The end goal is still PE. I'm still more interested in PE, but wonder how much easier it is to move to a bigger fund after 2-year analyst stint in PE than recruiting as a BB analyst.
It would be great to hear your thoughts on what the best options are. Note: I haven't received any offers yet, I just want to get a better idea of all of this.
citi/barclays/pwp> cs > guggenheim
Might switch barclays and CS but generally right
CS has only a couple groups that place well, Barclays has a ton of the coverage side. CS IB also seems to be downsizing as opposed to Barclays which seems to be putting more into IB.

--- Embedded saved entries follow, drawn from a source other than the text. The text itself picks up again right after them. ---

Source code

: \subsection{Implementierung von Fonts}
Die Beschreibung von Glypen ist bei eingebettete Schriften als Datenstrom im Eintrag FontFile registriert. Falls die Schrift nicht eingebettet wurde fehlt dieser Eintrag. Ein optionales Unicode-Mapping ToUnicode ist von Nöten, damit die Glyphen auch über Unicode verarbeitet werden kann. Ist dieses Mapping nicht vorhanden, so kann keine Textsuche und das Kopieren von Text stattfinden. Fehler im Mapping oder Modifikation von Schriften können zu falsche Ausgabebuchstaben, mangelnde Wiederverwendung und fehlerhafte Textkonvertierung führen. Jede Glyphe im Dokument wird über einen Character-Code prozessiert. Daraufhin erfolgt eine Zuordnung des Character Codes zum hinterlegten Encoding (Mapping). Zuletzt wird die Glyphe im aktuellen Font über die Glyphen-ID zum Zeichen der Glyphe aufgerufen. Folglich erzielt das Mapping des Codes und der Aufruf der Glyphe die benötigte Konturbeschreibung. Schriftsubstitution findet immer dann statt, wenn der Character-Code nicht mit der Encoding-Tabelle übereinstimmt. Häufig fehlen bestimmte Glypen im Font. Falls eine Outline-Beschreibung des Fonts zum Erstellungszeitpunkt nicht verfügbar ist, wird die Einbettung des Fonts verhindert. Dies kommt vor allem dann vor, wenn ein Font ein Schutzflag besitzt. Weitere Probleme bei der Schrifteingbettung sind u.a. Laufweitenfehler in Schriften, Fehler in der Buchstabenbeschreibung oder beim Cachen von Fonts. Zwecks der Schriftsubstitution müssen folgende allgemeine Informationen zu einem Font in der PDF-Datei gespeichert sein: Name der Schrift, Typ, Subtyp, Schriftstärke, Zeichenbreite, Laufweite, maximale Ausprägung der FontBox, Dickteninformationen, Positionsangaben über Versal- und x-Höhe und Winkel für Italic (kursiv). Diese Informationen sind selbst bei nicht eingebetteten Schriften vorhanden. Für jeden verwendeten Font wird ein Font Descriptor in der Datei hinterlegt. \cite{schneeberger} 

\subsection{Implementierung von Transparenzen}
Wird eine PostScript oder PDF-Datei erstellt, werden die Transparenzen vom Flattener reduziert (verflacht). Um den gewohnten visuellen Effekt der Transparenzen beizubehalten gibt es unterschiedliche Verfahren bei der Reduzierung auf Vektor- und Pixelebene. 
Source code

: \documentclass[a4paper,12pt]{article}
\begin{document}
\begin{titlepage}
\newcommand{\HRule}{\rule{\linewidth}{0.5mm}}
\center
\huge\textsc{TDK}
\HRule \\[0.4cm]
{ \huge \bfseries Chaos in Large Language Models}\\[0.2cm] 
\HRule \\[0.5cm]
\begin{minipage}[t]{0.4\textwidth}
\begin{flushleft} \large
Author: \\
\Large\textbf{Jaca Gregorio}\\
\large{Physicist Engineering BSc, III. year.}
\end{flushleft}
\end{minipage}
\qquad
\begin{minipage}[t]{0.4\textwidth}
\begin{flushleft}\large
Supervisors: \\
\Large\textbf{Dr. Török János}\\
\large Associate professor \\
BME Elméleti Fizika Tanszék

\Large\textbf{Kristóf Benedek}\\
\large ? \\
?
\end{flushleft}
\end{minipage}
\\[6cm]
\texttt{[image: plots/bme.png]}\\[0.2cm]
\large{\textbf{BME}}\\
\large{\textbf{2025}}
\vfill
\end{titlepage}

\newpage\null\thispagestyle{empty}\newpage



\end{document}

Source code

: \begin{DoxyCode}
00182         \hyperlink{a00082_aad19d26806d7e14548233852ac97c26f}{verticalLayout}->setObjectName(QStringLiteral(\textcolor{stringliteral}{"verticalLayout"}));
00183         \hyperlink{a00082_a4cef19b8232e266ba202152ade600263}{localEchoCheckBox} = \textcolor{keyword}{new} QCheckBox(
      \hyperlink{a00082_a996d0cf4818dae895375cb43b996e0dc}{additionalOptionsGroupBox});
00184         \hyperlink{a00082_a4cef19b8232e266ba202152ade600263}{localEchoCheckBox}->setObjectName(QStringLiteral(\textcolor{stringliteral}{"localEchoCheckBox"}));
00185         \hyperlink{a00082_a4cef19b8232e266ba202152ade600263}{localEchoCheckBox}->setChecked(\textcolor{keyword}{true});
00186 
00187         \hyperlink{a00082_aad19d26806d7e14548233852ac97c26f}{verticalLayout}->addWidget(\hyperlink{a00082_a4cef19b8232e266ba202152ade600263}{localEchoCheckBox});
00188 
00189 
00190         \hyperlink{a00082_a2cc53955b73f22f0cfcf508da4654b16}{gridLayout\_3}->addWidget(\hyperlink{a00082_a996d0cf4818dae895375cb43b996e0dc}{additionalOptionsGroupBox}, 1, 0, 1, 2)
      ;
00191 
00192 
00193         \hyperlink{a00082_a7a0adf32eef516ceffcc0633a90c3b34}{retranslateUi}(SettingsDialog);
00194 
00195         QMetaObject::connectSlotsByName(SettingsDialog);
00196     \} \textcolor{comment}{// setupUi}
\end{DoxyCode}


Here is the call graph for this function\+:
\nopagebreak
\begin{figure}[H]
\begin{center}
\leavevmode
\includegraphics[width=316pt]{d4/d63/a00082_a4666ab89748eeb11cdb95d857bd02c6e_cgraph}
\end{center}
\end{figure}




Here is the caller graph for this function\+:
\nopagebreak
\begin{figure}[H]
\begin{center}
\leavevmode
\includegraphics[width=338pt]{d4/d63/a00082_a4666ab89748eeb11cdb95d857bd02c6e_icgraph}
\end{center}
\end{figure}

would love to hear thoughts on where PE offer sits. I took a MMPE offer instead personally but haven’t had enough exposure to make a certain comment, would love to hear more perspective on that.
Very group dependent in order to choose between Citi/Barclays/CS. The best group at CS is better than a middling group at Citi, and you can say that about each bank's name swapped in there. Choose based on culture fit / group selection.
PWP has done very well and would also depend on cultural fit, if you want to do advisory work and not touch the capital markets, etc.
I personally think the banking analyst 2 year stint, while not very fun, is a much better way to start your PE career than doing a PE analyst role. You get on far more transactions, your training is better, you develop a far, far broader network over time (your banking analyst class will go all over the place / all over the world while your PE network will basically just be your firm as nobody wants to leave). You can make a bunch of mistakes, learn, and two years later start fresh again.
If one wanted to get a mega fund Associate role, would it would be better to be at a mid-tier BB or a UMM PE (~$5B AUM)?
Pretty confident the former would be a better place to start.
Never really hear of PE analysts recruiting, especially not upstream. Though mid-tier BBs do it all the time.
Also, not your question, but remember you are not guaranteed to land at a PE firm of that caliber even after banking, so the PE gig is a good one just from that perspective.
Citi > Barclays > CS
PWP > Guggenheim
I don't think it makes sense to compare BB to EB though.